┌─ Recorded data

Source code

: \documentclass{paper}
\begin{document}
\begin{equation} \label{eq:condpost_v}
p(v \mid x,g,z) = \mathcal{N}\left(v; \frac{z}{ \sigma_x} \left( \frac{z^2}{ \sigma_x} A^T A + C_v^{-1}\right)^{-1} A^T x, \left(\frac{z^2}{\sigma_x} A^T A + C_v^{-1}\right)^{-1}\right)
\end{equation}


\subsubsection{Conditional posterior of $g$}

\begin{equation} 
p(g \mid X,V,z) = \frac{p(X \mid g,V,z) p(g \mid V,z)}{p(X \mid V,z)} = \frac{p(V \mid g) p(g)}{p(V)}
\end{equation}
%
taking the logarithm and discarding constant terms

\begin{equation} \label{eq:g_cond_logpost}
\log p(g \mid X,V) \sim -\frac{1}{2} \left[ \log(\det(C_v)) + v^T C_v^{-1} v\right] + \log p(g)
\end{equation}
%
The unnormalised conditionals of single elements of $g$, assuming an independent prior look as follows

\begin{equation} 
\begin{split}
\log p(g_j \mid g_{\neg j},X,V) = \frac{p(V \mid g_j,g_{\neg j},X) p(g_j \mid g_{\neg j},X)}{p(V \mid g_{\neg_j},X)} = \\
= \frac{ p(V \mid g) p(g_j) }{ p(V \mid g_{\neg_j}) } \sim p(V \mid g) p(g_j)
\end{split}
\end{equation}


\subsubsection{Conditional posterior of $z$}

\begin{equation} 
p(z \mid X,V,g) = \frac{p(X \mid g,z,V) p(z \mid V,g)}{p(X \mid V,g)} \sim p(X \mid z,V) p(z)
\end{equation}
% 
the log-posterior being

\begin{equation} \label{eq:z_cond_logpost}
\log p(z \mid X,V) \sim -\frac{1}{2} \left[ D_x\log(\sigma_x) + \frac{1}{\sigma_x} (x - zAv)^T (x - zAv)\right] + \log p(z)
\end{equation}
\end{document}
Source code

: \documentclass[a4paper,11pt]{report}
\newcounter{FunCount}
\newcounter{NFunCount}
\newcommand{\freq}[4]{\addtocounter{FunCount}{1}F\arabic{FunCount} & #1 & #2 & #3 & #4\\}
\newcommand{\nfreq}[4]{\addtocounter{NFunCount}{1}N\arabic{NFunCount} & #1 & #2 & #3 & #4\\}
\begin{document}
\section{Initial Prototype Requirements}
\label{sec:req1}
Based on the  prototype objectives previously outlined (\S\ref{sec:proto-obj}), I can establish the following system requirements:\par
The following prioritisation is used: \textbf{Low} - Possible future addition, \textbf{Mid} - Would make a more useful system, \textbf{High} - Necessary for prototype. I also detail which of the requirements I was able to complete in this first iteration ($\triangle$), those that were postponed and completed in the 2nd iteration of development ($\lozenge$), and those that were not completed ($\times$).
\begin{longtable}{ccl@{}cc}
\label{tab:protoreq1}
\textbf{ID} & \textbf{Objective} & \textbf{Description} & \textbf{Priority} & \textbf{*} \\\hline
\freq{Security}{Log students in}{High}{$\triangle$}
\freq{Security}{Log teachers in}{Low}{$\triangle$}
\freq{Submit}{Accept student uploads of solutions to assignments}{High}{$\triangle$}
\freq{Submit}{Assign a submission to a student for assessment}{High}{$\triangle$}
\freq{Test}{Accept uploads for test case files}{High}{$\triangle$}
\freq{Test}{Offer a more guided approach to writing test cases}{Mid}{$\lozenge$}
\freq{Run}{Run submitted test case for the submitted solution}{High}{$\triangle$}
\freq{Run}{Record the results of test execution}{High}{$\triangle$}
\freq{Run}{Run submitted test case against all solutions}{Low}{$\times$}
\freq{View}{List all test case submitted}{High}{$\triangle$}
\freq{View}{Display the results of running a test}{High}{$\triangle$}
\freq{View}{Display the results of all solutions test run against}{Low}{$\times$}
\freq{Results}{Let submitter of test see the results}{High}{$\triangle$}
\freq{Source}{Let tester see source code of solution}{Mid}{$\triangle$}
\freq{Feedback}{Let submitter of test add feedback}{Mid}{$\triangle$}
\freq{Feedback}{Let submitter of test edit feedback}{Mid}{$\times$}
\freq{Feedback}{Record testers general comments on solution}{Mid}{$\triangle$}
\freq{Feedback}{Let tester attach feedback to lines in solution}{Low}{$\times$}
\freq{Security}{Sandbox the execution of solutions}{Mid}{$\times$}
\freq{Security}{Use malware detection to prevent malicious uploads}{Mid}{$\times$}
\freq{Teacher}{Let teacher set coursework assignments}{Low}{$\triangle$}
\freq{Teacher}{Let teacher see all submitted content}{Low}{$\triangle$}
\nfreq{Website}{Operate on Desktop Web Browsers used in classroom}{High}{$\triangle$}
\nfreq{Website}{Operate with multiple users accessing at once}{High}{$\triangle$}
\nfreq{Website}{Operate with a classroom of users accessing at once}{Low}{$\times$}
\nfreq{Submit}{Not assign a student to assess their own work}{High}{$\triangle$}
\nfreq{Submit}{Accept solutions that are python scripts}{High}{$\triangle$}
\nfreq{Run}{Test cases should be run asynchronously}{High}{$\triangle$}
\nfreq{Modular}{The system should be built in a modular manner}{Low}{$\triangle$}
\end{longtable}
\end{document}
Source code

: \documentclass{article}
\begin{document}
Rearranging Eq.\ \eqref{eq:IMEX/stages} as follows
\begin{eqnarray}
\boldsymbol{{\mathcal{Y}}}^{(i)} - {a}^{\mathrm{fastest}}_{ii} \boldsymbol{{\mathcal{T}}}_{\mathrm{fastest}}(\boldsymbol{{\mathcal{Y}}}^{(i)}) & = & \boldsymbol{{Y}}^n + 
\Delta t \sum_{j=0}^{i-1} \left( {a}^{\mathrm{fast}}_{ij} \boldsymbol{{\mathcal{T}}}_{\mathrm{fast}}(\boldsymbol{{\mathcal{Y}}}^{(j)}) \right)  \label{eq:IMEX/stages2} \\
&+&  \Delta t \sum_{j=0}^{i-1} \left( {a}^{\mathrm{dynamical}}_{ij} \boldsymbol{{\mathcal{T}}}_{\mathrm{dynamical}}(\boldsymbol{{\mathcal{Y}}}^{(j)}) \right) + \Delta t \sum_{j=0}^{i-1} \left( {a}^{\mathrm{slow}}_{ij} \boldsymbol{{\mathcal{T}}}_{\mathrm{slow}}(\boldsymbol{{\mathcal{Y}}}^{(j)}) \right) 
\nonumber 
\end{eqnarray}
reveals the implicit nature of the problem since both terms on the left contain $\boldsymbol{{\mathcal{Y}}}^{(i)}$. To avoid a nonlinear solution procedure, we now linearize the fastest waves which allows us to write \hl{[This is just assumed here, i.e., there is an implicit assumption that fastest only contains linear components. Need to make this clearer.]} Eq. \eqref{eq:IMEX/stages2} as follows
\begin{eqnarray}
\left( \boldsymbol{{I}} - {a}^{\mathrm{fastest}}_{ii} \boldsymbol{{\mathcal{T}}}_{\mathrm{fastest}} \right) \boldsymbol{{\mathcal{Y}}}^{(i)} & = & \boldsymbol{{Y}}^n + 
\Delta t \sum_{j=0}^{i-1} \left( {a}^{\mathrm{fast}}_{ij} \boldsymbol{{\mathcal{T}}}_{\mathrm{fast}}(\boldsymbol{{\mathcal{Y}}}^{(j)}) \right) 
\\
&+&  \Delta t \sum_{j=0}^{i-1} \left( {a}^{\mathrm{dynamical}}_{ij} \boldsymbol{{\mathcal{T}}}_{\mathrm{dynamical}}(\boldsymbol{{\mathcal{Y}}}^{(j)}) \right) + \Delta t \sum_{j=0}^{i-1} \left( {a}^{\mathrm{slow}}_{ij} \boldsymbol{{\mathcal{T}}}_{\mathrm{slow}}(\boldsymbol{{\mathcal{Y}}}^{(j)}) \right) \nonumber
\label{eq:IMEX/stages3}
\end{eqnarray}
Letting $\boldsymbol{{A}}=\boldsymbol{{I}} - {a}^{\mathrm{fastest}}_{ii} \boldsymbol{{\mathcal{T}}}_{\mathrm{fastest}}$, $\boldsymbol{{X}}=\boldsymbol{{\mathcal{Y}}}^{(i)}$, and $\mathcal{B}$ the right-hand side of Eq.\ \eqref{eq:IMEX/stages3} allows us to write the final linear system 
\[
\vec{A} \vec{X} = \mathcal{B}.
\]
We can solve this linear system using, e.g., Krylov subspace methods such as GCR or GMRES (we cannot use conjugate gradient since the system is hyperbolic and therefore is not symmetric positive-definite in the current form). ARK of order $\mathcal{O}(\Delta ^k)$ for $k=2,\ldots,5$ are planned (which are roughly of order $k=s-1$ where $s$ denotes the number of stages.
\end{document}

└─

**Task to complete**
Could you transcribe the entries exactly, from the first line through the line containing "Based on the", and give nothing more?

**Answer area**
Source code

: \documentclass{paper}
\begin{document}
\begin{equation} \label{eq:condpost_v}
p(v \mid x,g,z) = \mathcal{N}\left(v; \frac{z}{ \sigma_x} \left( \frac{z^2}{ \sigma_x} A^T A + C_v^{-1}\right)^{-1} A^T x, \left(\frac{z^2}{\sigma_x} A^T A + C_v^{-1}\right)^{-1}\right)
\end{equation}


\subsubsection{Conditional posterior of $g$}

\begin{equation} 
p(g \mid X,V,z) = \frac{p(X \mid g,V,z) p(g \mid V,z)}{p(X \mid V,z)} = \frac{p(V \mid g) p(g)}{p(V)}
\end{equation}
%
taking the logarithm and discarding constant terms

\begin{equation} \label{eq:g_cond_logpost}
\log p(g \mid X,V) \sim -\frac{1}{2} \left[ \log(\det(C_v)) + v^T C_v^{-1} v\right] + \log p(g)
\end{equation}
%
The unnormalised conditionals of single elements of $g$, assuming an independent prior look as follows

\begin{equation} 
\begin{split}
\log p(g_j \mid g_{\neg j},X,V) = \frac{p(V \mid g_j,g_{\neg j},X) p(g_j \mid g_{\neg j},X)}{p(V \mid g_{\neg_j},X)} = \\
= \frac{ p(V \mid g) p(g_j) }{ p(V \mid g_{\neg_j}) } \sim p(V \mid g) p(g_j)
\end{split}
\end{equation}


\subsubsection{Conditional posterior of $z$}

\begin{equation} 
p(z \mid X,V,g) = \frac{p(X \mid g,z,V) p(z \mid V,g)}{p(X \mid V,g)} \sim p(X \mid z,V) p(z)
\end{equation}
% 
the log-posterior being

\begin{equation} \label{eq:z_cond_logpost}
\log p(z \mid X,V) \sim -\frac{1}{2} \left[ D_x\log(\sigma_x) + \frac{1}{\sigma_x} (x - zAv)^T (x - zAv)\right] + \log p(z)
\end{equation}
\end{document}
Source code

: \documentclass[a4paper,11pt]{report}
\newcounter{FunCount}
\newcounter{NFunCount}
\newcommand{\freq}[4]{\addtocounter{FunCount}{1}F\arabic{FunCount} & #1 & #2 & #3 & #4\\}
\newcommand{\nfreq}[4]{\addtocounter{NFunCount}{1}N\arabic{NFunCount} & #1 & #2 & #3 & #4\\}
\begin{document}
\section{Initial Prototype Requirements}
\label{sec:req1}
Based on the  prototype objectives previously outlined (\S\ref{sec:proto-obj}), I can establish the following system requirements:\par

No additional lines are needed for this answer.